Gina learned about the navigator program through an unexpected source. Gina and Marty happen to share the same hairdresser and after hearing Gina’s story, the hairdresser made an introduction.

The connection was meant to be. “I don’t think there are any accidents in this life,” Gina said.

And the connection could not have come at a more critical time.

“In the beginning, the diagnosis is devastating because you kind of know what’s coming or at least you’ve heard what’s coming,” Gina said.

Tears flowed, she said, over “losing a part of our life” and facing the coming changes.

During Marty’s first home visit with Gina and Jim, she did an assessment and began offering information and options. They talked about the importance of home safety and things like medic alert bracelets. Marty also suggested support groups for the couple and a day program for people with dementia that Jim now attends.

Marty was always just a phone call away. So as Gina heard suggestions in support groups, such as installing flip locks on the doors at home, she had someone to bounce ideas off.

Most important, she helped the couple create an action plan. “You feel like ‘OK, this is what it is, I have to come to terms with it, and these are the things that I can do to make life a little bit better for him’,” Gina said. “Day to day maybe it will make his life a little more comfortable and it will maybe make me not so fearful.”

During this journey, Gina has found comfort and strength in different ways.
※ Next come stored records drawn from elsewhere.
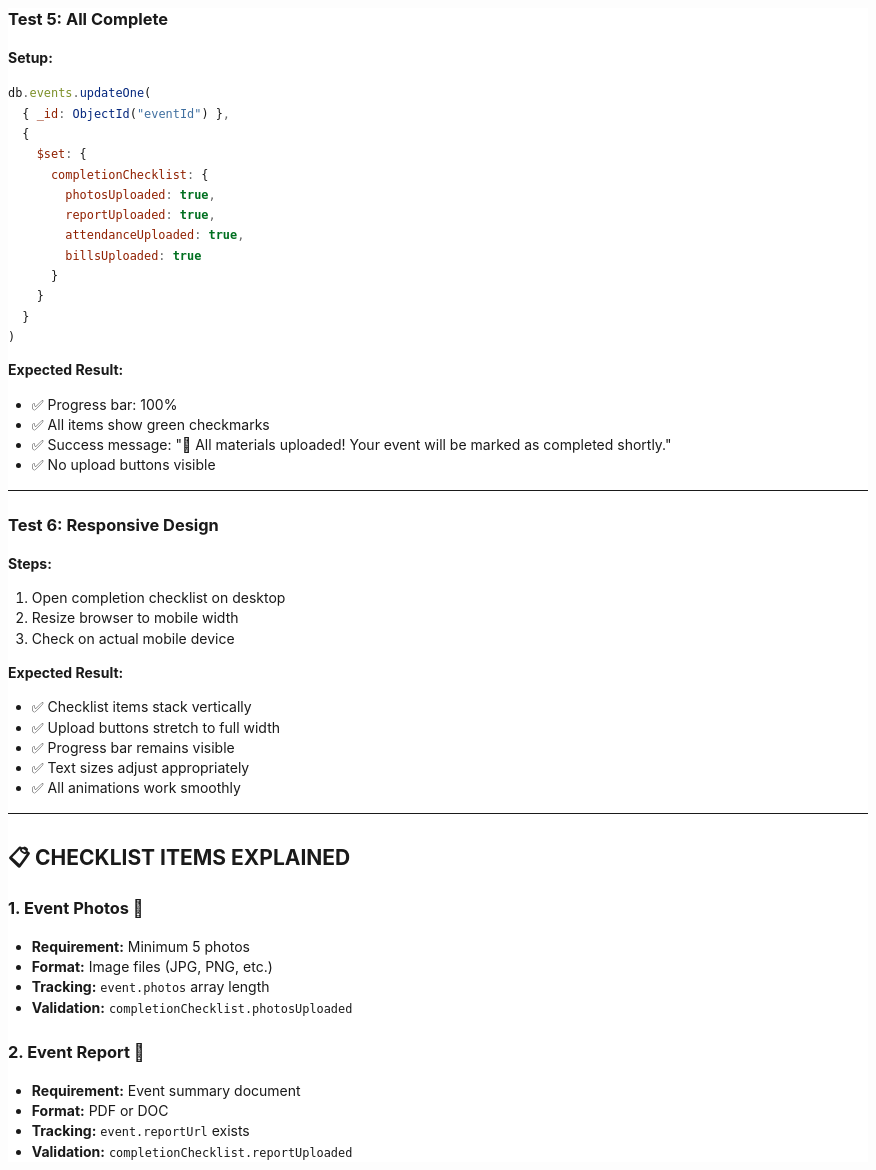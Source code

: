 
### **Test 5: All Complete**

**Setup:**
```javascript
db.events.updateOne(
  { _id: ObjectId("eventId") },
  { 
    $set: { 
      completionChecklist: {
        photosUploaded: true,
        reportUploaded: true,
        attendanceUploaded: true,
        billsUploaded: true
      }
    }
  }
)
```

**Expected Result:**
- ✅ Progress bar: 100%
- ✅ All items show green checkmarks
- ✅ Success message: "🎉 All materials uploaded! Your event will be marked as completed shortly."
- ✅ No upload buttons visible

---

### **Test 6: Responsive Design**

**Steps:**
1. Open completion checklist on desktop
2. Resize browser to mobile width
3. Check on actual mobile device

**Expected Result:**
- ✅ Checklist items stack vertically
- ✅ Upload buttons stretch to full width
- ✅ Progress bar remains visible
- ✅ Text sizes adjust appropriately
- ✅ All animations work smoothly

---

## 📋 **CHECKLIST ITEMS EXPLAINED**

### **1. Event Photos** 📸
- **Requirement:** Minimum 5 photos
- **Format:** Image files (JPG, PNG, etc.)
- **Tracking:** `event.photos` array length
- **Validation:** `completionChecklist.photosUploaded`

### **2. Event Report** 📄
- **Requirement:** Event summary document
- **Format:** PDF or DOC
- **Tracking:** `event.reportUrl` exists
- **Validation:** `completionChecklist.reportUploaded`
She stays busy with the fitness program Silver Sneakers and enjoys lunches with friends. She is guided by her faith and Bible passages.

She appreciates the gifts of friends – a willing shoulder to lean on, a prayer in a time of need – and the fact that Marty is always quick to lend an ear.

“Marty is a very good listener and I think that’s very helpful,” Gina said.

The Memory Care Navigator Program is offered to the community at no cost through the generosity of Sun Health Foundation donors.

“I’m very, very grateful that this program exists,” Gina said. “I think navigator is really a good term. Because in the beginning you’re just kind of floundering, you have no idea what direction to go in and everybody has an opinion as to what you should do. And that is really confusing.”

“The navigator program points you in the right direction and I am grateful for the help.”